Cette phase correspond à une augmentation de l’érosion qui par la suite ne reviendra jamais à son état précédent. Cependant, le paroxysme dans l’emprise des sociétés pastorales sur le milieu est atteint à la période Romaine entre 200 av. et 200 ap. J.-C., période durant laquelle une grande quantité d’ADN de vaches et de moutons est détectée, alors que les marqueurs d’érosion connaissent un pic sans équivalent au cours des 10000 dernières années.

La présence des hommes et de moutons durant cette période est confirmée par des sondages archéologiques réalisés par P.-J. Rey (Laboratoire EDYTEM).
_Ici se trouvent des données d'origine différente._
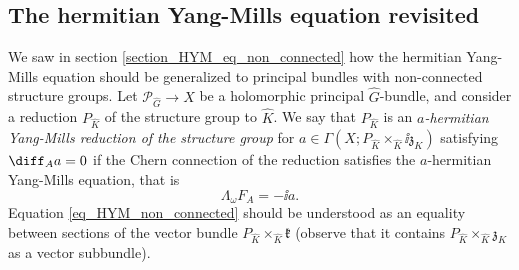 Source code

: \subsection{The hermitian Yang-Mills equation revisited}
We saw in section \ref{section_HYM_eq_non_connected} how the hermitian Yang-Mills equation should be generalized to principal bundles with non-connected structure groups. Let \(\mathcal{P}_{\hat{G}}\to X \) be a holomorphic principal \(\hat{G}\)-bundle, and consider a reduction \(P_{\hat{K}}\) of the structure group to \(\hat{K}\). We say that \(P_{\hat{K}}\) is an \textit{\(a\)-hermitian Yang-Mills reduction of the structure group} for \(a \in \Gamma(X;P_{\hat{K}} \times_{\hat{K}}\ii\mathfrak{z}_K)\) satisfying \(\diff_A a=0\) if the Chern connection of the reduction satisfies the \(a\)-hermitian Yang-Mills equation, that is
\begin{equation} \label{eq_HYM_non_connected}
    \Lambda_\omega F_A=- \ii a.
\end{equation}
Equation \eqref{eq_HYM_non_connected} should be understood as an equality between sections of the vector bundle \(P_{\hat{K}}\times_{\hat{K}}\mathfrak{k}\) (observe that it contains \(P_{\hat{K}}\times_{\hat{K}}\mathfrak{z}_K\) as a vector subbundle).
En effet, des restes d’une cabane datant de cette période et comportant des ossements de moutons ont été mis à jour à 100 m du bord du lac.

 

Après une apparente déprise de l’activité dans le bassin versant d’Anterne, au cours du Haut Moyen Âge, les troupeaux reviennent vers l’an Mil. Les analyses ADN révèlent alors le remplacement de troupeaux mixtes mouton-vache par des troupeaux exclusivement bovins autour du XIIIème siècle. Ce changement de pratique, connu par les textes historiques, est probablement le signe d’un changement économique majeur pour les sociétés de montagne. Ainsi pour la première fois, une telle mutation économique est enregistrée et mise en évidence dans une archive naturelle.

Au vu des résultats de ces travaux, L’ADN préservé dans les sédiments apparaît comme une nouvelle méthode très prometteuse pour de futurs études visant à retracer l’histoire des activités agro-pastorales sur d’autres sites. Cette méthode ouvre également de nouveaux champs d’investigation, notamment en écologie sur l’évolution des communautés végétales car l’ADN permet d’accéder à l’histoire d’espèces de plantes « invisibles » via les analyses des pollens. Enfin, des chercheurs s’intéressent déjà depuis quelques années à l’application de cet outil pour mieux connaître les changements au cours du temps des espèces peuplant les lacs et même le milieu marin.

 

Références et notes

  1. [1] En suivant ici la définition de Mazoyer et Roudart, (1997) un système agraire est considéré comme l’expression théorique d’un type d’agriculture historiquement constitué et géographiquement localisé, composé d’un agro-écosystème caractéristique et d’un système social productif défini, celui-ci permettant d’exploiter durablement la fertilité de l’agro-écosystème correspondant.
  2. [2] La datation des carottes de sédiments est basée sur la mesure de l’activité radiologique de carbone 14 (14C) contenu dans les végétaux terrestres déposés dans les sédiments. Cette activité dépend du temps écoulé depuis la mort des végétaux prélevés. Cette méthode permet de dater des sédiments sur une période de temps allant de quelques siècles à 35 000 ans.
  3. [3] L’ADN des mammifères retrouvés dans les sédiments du lac provient principalement des déjections animales.